The views I favour are the grey mists, the rain-obscured islands and the clouds that hide the details. However much we desire order and clarity in all the details of our lives, there are always unexpected events that cloud and change our course. Life is ragged. The typical weather of the coast is like that, just enough detail to make it interesting but not so clear as to be banal or overwhelming. It can be a metaphor for life.
—Takao Tanabe
Takao Tanabe, born in 1926 in Seal Cove, now part of Prince Rupert, BC, is widely recognized as one of Canada’s foremost landscape painters. His long and remarkable career is rooted in the coastal environment of his early life, shaped by dramatic personal and historical circumstances. As a child of a fisherman, Tanabe developed an early intuitive connection to the sea and its shifting atmospheres. His life was interrupted in 1942 when the federal government forcibly placed his family in a Japanese Canadian internment camp, a profound disruption that nevertheless preceded his eventual immersion in art education across North America, Britain and Japan.
After the war, Tanabe studied at the Winnipeg School of Art before relocating in 1950 to New York, where he worked at the Brooklyn Museum Art School and studied with the influential Abstract Expressionist Hans Hofmann. His practice continued to evolve during subsequent training in Japanese ink painting and Zen calligraphy at the Tokyo University of the Arts from 1959 to 1961—a period that left a lasting imprint on the atmospheric restraint and contemplative stillness of his later coastal paintings. Upon returning to Canada, he taught at the Vancouver School of Art and later the Banff School of Art before shifting to full-time painting in 1980.
Inside Passage 12/98: In Grenville Channel, from 1998, is an outstanding large-scale example by the artist and conveys his distinctive and mature visual language. The Inside Passage is an intricate network of fjords, channels and islands along the BC coast, terrain that Tanabe has revisited repeatedly as a subject. Grenville Channel is a strait between Pitt Island and the mainland, to the south of Tanabe’s hometown of Prince Rupert. Rather than rendering the monumental coastal scenery with literal precision, Tanabe distills it into quiet expanses where subtle tonal shifts become emotional cues.

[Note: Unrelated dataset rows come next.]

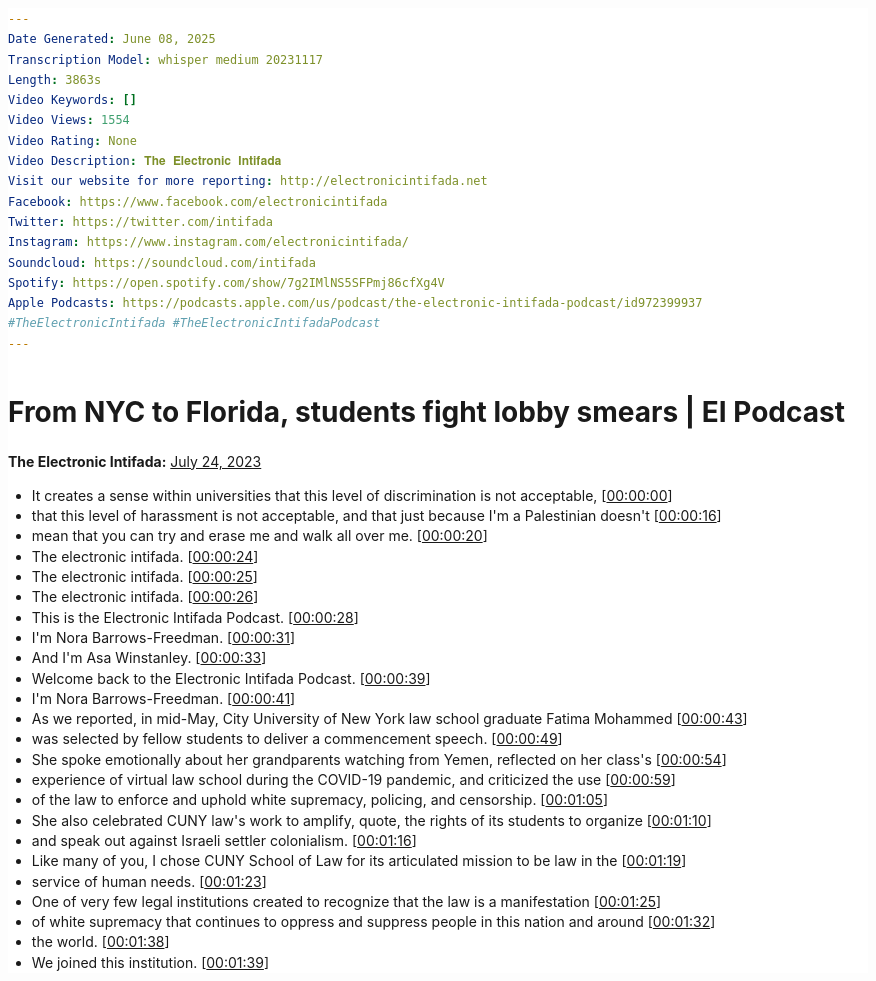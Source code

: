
 ```yaml
---
Date Generated: June 08, 2025
Transcription Model: whisper medium 20231117
Length: 3863s
Video Keywords: []
Video Views: 1554
Video Rating: None
Video Description: 𝐓𝐡𝐞 𝐄𝐥𝐞𝐜𝐭𝐫𝐨𝐧𝐢𝐜 𝐈𝐧𝐭𝐢𝐟𝐚𝐝𝐚
Visit our website for more reporting: http://electronicintifada.net
Facebook: https://www.facebook.com/electronicintifada
Twitter: https://twitter.com/intifada
Instagram: https://www.instagram.com/electronicintifada/
Soundcloud: https://soundcloud.com/intifada
Spotify: https://open.spotify.com/show/7g2IMlNS5SFPmj86cfXg4V
Apple Podcasts: https://podcasts.apple.com/us/podcast/the-electronic-intifada-podcast/id972399937
#TheElectronicIntifada #TheElectronicIntifadaPodcast
---
```


# From NYC to Florida, students fight lobby smears | EI Podcast
**The Electronic Intifada:** [July 24, 2023](https://www.youtube.com/watch?v=QKv12FRGnr8)
*  It creates a sense within universities that this level of discrimination is not acceptable, [[00:00:00](https://www.youtube.com/watch?v=QKv12FRGnr8&t=0.0s)]
*  that this level of harassment is not acceptable, and that just because I'm a Palestinian doesn't [[00:00:16](https://www.youtube.com/watch?v=QKv12FRGnr8&t=16.92s)]
*  mean that you can try and erase me and walk all over me. [[00:00:20](https://www.youtube.com/watch?v=QKv12FRGnr8&t=20.96s)]
*  The electronic intifada. [[00:00:24](https://www.youtube.com/watch?v=QKv12FRGnr8&t=24.96s)]
*  The electronic intifada. [[00:00:25](https://www.youtube.com/watch?v=QKv12FRGnr8&t=25.96s)]
*  The electronic intifada. [[00:00:26](https://www.youtube.com/watch?v=QKv12FRGnr8&t=26.96s)]
*  This is the Electronic Intifada Podcast. [[00:00:28](https://www.youtube.com/watch?v=QKv12FRGnr8&t=28.96s)]
*  I'm Nora Barrows-Freedman. [[00:00:31](https://www.youtube.com/watch?v=QKv12FRGnr8&t=31.96s)]
*  And I'm Asa Winstanley. [[00:00:33](https://www.youtube.com/watch?v=QKv12FRGnr8&t=33.96s)]
*  Welcome back to the Electronic Intifada Podcast. [[00:00:39](https://www.youtube.com/watch?v=QKv12FRGnr8&t=39.96s)]
*  I'm Nora Barrows-Freedman. [[00:00:41](https://www.youtube.com/watch?v=QKv12FRGnr8&t=41.96s)]
*  As we reported, in mid-May, City University of New York law school graduate Fatima Mohammed [[00:00:43](https://www.youtube.com/watch?v=QKv12FRGnr8&t=43.96s)]
*  was selected by fellow students to deliver a commencement speech. [[00:00:49](https://www.youtube.com/watch?v=QKv12FRGnr8&t=49.96s)]
*  She spoke emotionally about her grandparents watching from Yemen, reflected on her class's [[00:00:54](https://www.youtube.com/watch?v=QKv12FRGnr8&t=54.96s)]
*  experience of virtual law school during the COVID-19 pandemic, and criticized the use [[00:00:59](https://www.youtube.com/watch?v=QKv12FRGnr8&t=59.96s)]
*  of the law to enforce and uphold white supremacy, policing, and censorship. [[00:01:05](https://www.youtube.com/watch?v=QKv12FRGnr8&t=65.96000000000001s)]
*  She also celebrated CUNY law's work to amplify, quote, the rights of its students to organize [[00:01:10](https://www.youtube.com/watch?v=QKv12FRGnr8&t=70.96000000000001s)]
*  and speak out against Israeli settler colonialism. [[00:01:16](https://www.youtube.com/watch?v=QKv12FRGnr8&t=76.96000000000001s)]
*  Like many of you, I chose CUNY School of Law for its articulated mission to be law in the [[00:01:19](https://www.youtube.com/watch?v=QKv12FRGnr8&t=79.96000000000001s)]
*  service of human needs. [[00:01:23](https://www.youtube.com/watch?v=QKv12FRGnr8&t=83.96s)]
*  One of very few legal institutions created to recognize that the law is a manifestation [[00:01:25](https://www.youtube.com/watch?v=QKv12FRGnr8&t=85.96s)]
*  of white supremacy that continues to oppress and suppress people in this nation and around [[00:01:32](https://www.youtube.com/watch?v=QKv12FRGnr8&t=92.96s)]
*  the world. [[00:01:38](https://www.youtube.com/watch?v=QKv12FRGnr8&t=98.96s)]
*  We joined this institution. [[00:01:39](https://www.youtube.com/watch?v=QKv12FRGnr8&t=99.96s)]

Large in scale, this painting presents the sweeping, calm open water and a series of steep, overlapping coastal mountains receding into the distance, unified by Tanabe’s cool-toned colour palette. Seen as if from a boat, the water is glass-like, reflecting the clouds and light of the sky. The atmosphere is translucent and meditative, and the landscape is seen but also deeply felt—the painting is both an observation and an introspection. The panoramic scale of the work also creates an immersive experience, fully enveloping the viewer into the serene majesty and painterly world of the artist. Inside Passage 12/98: In Grenville Channel is a major achievement by Tanabe and an iconic example of Canadian landscape painting. The National Gallery of Canada has a painting from this series, Inside Passage 2/98: In Fraser Reach, in its permanent collection, gifted by the artist in 2012.
In 2026, Tanabe’s achievements will be celebrated in a major centennial touring retrospective. Takao Tanabe: Inside Passage will commence at the Audain Art Museum in Whistler, BC (June 13 to October 19), traveling to the National Gallery of Canada and the Art Gallery of Greater Victoria.